While these developments are worrying, the trends in Asia are actually more encouraging than in other regions.  According to the Economist Intelligence Unit, since it began producing its Democracy Index in 2006, Asia has made more headway in advancing democracy than any other region. And in an article published in 2012 entitled “The Coming Wave” (the Journal of Democracy, Volume 23, Number 1), Larry Diamond asserted that East Asia is the region that has the best prospects for democratic expansion in the period ahead, a development that he said could have “profound consequences for democratic prospects globally.

The progress of democracy in Asia has not been limited to democratic expansion and the consolidation of democracy in South Korea, Taiwan, Indonesia, Mongolia, and other countries.  According to a recent article by Charles Welzel and Russell Dalton in the Asian Journal of Comparative Politics, growing social and political modernization in Asia has brought about a shift toward “a more assertive model of citizenship,” which has had the effect of producing “more effective and accountable governments.”  There isn’t better or more important example of the consequences of this shift than the political change that assertive citizens have brought about in this country over the past year.
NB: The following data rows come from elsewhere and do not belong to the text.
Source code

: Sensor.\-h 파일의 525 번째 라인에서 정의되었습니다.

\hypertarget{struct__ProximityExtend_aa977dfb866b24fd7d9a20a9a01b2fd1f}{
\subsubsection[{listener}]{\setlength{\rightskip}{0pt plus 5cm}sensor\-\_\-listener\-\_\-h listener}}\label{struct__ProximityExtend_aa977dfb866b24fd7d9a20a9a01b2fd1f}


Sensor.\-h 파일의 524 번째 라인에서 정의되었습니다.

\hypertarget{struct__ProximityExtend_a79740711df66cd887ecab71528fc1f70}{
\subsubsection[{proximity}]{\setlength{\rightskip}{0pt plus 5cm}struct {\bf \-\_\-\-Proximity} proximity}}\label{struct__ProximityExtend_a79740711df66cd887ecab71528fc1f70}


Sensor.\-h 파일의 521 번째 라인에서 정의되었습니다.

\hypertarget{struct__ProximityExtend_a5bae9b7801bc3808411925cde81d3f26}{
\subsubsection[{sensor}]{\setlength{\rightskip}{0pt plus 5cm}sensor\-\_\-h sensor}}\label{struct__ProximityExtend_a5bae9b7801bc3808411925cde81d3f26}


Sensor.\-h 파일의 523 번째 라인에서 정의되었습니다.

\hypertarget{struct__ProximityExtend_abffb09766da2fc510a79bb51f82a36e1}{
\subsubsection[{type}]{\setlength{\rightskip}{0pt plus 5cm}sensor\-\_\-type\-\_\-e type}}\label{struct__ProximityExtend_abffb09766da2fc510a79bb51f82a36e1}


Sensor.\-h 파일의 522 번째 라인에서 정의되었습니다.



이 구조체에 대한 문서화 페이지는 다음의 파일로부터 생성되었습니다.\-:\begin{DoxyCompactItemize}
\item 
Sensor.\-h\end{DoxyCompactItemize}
The democratic progress in Asia is a vindication of Kim Dae-jung’s defense of the compatibility of democracy and Asian culture that he mounted in his debate with Lee Kuan Yew two decades ago.  Lee had argued that “Asian values” were incompatible with democracy, which he said was a Western idea with no indigenous roots in Asia. 
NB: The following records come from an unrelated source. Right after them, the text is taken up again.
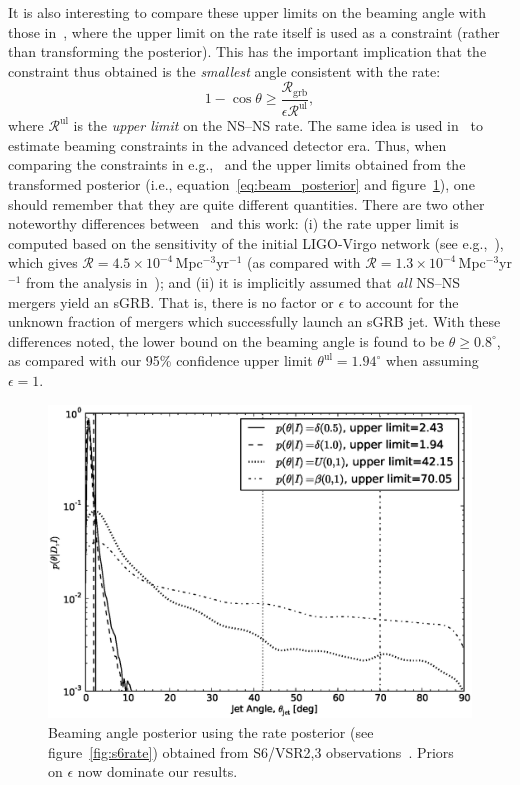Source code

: \documentclass[twocolumn,nofootinbib]{revtex4-1}
\newcommand{\grbrate}{{{\mathcal R}_{\mathrm{grb}}}}
\newcommand{\cbcrate}{{{\mathcal R}}}
\newcommand{\BNS}{\ac{NS}--\ac{NS}\xspace}
\begin{document}
It is also interesting to compare these upper limits on the beaming angle with those in~\cite{2013PhRvL.111r1101C}, where the upper limit on the rate itself is used as a constraint (rather than transforming the posterior).
This has the important implication that the constraint thus obtained is the \emph{smallest} angle consistent with the rate:
%
\begin{equation}
    1 - \cos \theta \geq \frac{\grbrate}{\epsilon \cbcrate^{\mathrm{ul}}},
\end{equation}
%
where $\cbcrate^{\mathrm{ul}}$ is the \emph{upper limit} on the \BNS rate.
The same idea is used in~\cite{Clark:2014jpa} to estimate beaming constraints in the advanced detector era.
Thus, when comparing the constraints in e.g.,~\cite{2013PhRvL.111r1101C} and the upper limits obtained from the transformed posterior (i.e., equation~\ref{eq:beam_posterior} and figure~\ref{fig:s6angle}), one should remember that they are quite different quantities.
There are two other noteworthy differences between~\cite{2013PhRvL.111r1101C} and this work: (i) the rate upper limit is computed based on the sensitivity of the initial LIGO-Virgo network (see e.g.,~\cite{BradyFairhurst08}), which gives $\cbcrate=4.5\times 10^{-4}$\,Mpc$^{-3}$yr$^{-1}$ (as compared with $\cbcrate=1.3 \times 10^{-4}$\,Mpc$^{-3}$yr$^{-1}$ from the analysis in~\cite{Colaboration:2011np}); and (ii) it is implicitly assumed that \emph{all} \BNS mergers yield an \ac{sGRB}.
That is, there is no factor or $\epsilon$ to account for the unknown fraction of mergers which successfully launch an \ac{sGRB} jet.
With these differences noted, the lower bound on the beaming angle is found to be $\theta \geq 0.8^{\circ}$, as compared with our 95\% confidence upper limit $\theta^{\mathrm{ul}}=1.94^{\circ}$ when assuming $\epsilon=1$.

\begin{figure}
\centering
\includegraphics[width=\linewidth]{jet_angle_posterior_iligo.eps}
\caption{Beaming angle posterior using the rate posterior (see figure~\ref{fig:s6rate}) obtained from S6/VSR2,3 observations~\cite{Colaboration:2011np}.
    Priors on $\epsilon$ now dominate our results.
    \label{fig:s6angle}}
\end{figure}
\end{document}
Kim advanced a number of fundamental counter-arguments, drawing upon the views of the Meng-tzu, the most famous Confucian philosopher after Confucius himself, who said more than two millennia before John Locke that “the will of the people is the will of heaven,” and that the ruler had an obligation to provide good and accountable governance.  Kim also said that democracy would spread in Asia, and out-perform dictatorships economically, because its policies were arrived at through public debate and therefore had “the strength of Asia’s proud and self-reliant people.”

Kim said that the fundamental reason for his optimism about the prospect for democracy in Asia was “the increasing awareness of the importance of democracy and human rights among Asian themselves.”  Nothing demonstrates more powerfully the depth of this commitment to democratic values than the life and courageous struggle of Liu Xiaobo, the dissident Chinese intellectual who was the most eloquent and insightful voice for democracy anywhere in the world since the beginning of this new millennium.
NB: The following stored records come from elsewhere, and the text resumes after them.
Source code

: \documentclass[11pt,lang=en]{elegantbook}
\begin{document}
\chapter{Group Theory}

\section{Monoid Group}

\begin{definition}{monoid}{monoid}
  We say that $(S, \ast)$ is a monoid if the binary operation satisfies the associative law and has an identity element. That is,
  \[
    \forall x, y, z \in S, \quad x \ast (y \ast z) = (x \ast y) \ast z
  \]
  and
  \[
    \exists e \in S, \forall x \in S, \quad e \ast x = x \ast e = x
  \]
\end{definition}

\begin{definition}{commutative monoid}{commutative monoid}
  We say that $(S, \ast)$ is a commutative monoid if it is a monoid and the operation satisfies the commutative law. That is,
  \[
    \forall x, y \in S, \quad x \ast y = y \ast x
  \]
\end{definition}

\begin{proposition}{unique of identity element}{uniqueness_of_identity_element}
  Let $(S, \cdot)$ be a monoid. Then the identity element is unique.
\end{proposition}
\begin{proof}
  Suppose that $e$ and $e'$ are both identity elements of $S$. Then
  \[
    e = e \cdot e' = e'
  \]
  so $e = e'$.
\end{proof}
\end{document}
It’s still less than a month since Liu died a martyr’s death in China, so I want to pause for a moment to reflect upon his life and legacy.

Liu was hopeful about the prospect for democracy in China because he saw the economic, ideological, and political pillars of Chinese totalitarianism eroding under the impact of modernization and technological change.  He was arrested in 2008 for being the lead author and organizer of Charter 08, a manifesto for democracy and constitutional government that was signed at great personal risk by more than 10,000 Chinese citizens.  His imprisonment only increased his stature and international fame, and in 2010 Liu was awarded the Nobel Prize for Peace.

At the Nobel ceremony, which neither Liu nor his wife, Liu Xia, was permitted to attend, the Swedish actress Liv Ullmann read Liu’s closing statement at his trial in which he said that “China will in the end become a nation ruled by law, where human rights reign supreme.”  In that statement, Liu also called for an end to “the enemy mentality of the regime” that “poisons” the spirit of the nation, “incite[s] cruel mortal struggles,” destroys the society’s tolerance and humanity, and hinders the  country’s progress toward freedom and democracy. 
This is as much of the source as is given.